Stored items from a collection:
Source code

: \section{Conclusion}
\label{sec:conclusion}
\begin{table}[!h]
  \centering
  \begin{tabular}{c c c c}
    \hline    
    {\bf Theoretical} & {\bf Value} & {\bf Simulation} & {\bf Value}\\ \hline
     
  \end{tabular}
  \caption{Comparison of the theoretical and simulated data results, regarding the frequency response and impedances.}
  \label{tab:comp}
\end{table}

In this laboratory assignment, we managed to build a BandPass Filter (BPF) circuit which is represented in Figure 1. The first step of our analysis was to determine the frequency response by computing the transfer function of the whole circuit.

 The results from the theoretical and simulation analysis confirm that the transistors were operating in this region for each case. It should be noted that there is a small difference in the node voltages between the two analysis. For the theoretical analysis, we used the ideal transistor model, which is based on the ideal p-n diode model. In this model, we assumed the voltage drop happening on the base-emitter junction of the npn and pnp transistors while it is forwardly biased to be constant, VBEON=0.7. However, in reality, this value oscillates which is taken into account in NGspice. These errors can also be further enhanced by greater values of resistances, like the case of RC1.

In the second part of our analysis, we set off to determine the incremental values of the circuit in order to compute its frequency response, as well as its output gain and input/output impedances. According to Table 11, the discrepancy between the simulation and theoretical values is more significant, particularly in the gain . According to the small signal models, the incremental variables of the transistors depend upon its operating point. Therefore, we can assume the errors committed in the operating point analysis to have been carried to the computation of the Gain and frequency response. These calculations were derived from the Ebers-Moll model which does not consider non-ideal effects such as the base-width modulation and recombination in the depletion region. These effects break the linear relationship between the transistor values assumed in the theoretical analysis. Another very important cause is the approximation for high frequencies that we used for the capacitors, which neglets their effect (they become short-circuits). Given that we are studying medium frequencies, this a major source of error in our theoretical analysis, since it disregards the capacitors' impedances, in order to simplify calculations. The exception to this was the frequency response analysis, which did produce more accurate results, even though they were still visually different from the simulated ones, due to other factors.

[PROBLEM DETAILS] Copy all of the data exactly.

[SOLVED PROBLEM]
Source code

: \section{Conclusion}
\label{sec:conclusion}
\begin{table}[!h]
  \centering
  \begin{tabular}{c c c c}
    \hline    
    {\bf Theoretical} & {\bf Value} & {\bf Simulation} & {\bf Value}\\ \hline
     
  \end{tabular}
  \caption{Comparison of the theoretical and simulated data results, regarding the frequency response and impedances.}
  \label{tab:comp}
\end{table}

In this laboratory assignment, we managed to build a BandPass Filter (BPF) circuit which is represented in Figure 1. The first step of our analysis was to determine the frequency response by computing the transfer function of the whole circuit.

 The results from the theoretical and simulation analysis confirm that the transistors were operating in this region for each case. It should be noted that there is a small difference in the node voltages between the two analysis. For the theoretical analysis, we used the ideal transistor model, which is based on the ideal p-n diode model. In this model, we assumed the voltage drop happening on the base-emitter junction of the npn and pnp transistors while it is forwardly biased to be constant, VBEON=0.7. However, in reality, this value oscillates which is taken into account in NGspice. These errors can also be further enhanced by greater values of resistances, like the case of RC1.

In the second part of our analysis, we set off to determine the incremental values of the circuit in order to compute its frequency response, as well as its output gain and input/output impedances. According to Table 11, the discrepancy between the simulation and theoretical values is more significant, particularly in the gain . According to the small signal models, the incremental variables of the transistors depend upon its operating point. Therefore, we can assume the errors committed in the operating point analysis to have been carried to the computation of the Gain and frequency response. These calculations were derived from the Ebers-Moll model which does not consider non-ideal effects such as the base-width modulation and recombination in the depletion region. These effects break the linear relationship between the transistor values assumed in the theoretical analysis. Another very important cause is the approximation for high frequencies that we used for the capacitors, which neglets their effect (they become short-circuits). Given that we are studying medium frequencies, this a major source of error in our theoretical analysis, since it disregards the capacitors' impedances, in order to simplify calculations. The exception to this was the frequency response analysis, which did produce more accurate results, even though they were still visually different from the simulated ones, due to other factors.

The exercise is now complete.